WHAT YOU SHOULD DO
If an entry holds a picture, leave the picture out and copy the rest of the listing exactly.

+--

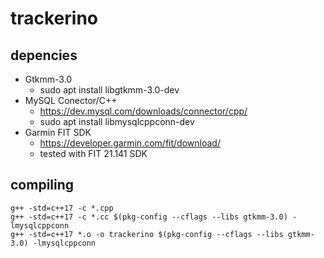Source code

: # trackerino

## depencies
- Gtkmm-3.0
  - sudo apt install libgtkmm-3.0-dev
- MySQL Conector/C++
  - https://dev.mysql.com/downloads/connector/cpp/
  - sudo apt install libmysqlcppconn-dev
- Garmin FIT SDK
  - https://developer.garmin.com/fit/download/
  - tested with FIT 21.141 SDK

## compiling
```
g++ -std=c++17 -c *.cpp
g++ -std=c++17 -c *.cc $(pkg-config --cflags --libs gtkmm-3.0) -lmysqlcppconn
g++ -std=c++17 *.o -o trackerino $(pkg-config --cflags --libs gtkmm-3.0) -lmysqlcppconn
```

+--

EXERCISE SOLUTION
Source code

: # trackerino

## depencies
- Gtkmm-3.0
  - sudo apt install libgtkmm-3.0-dev
- MySQL Conector/C++
  - https://dev.mysql.com/downloads/connector/cpp/
  - sudo apt install libmysqlcppconn-dev
- Garmin FIT SDK
  - https://developer.garmin.com/fit/download/
  - tested with FIT 21.141 SDK

## compiling
```
g++ -std=c++17 -c *.cpp
g++ -std=c++17 -c *.cc $(pkg-config --cflags --libs gtkmm-3.0) -lmysqlcppconn
g++ -std=c++17 *.o -o trackerino $(pkg-config --cflags --libs gtkmm-3.0) -lmysqlcppconn
```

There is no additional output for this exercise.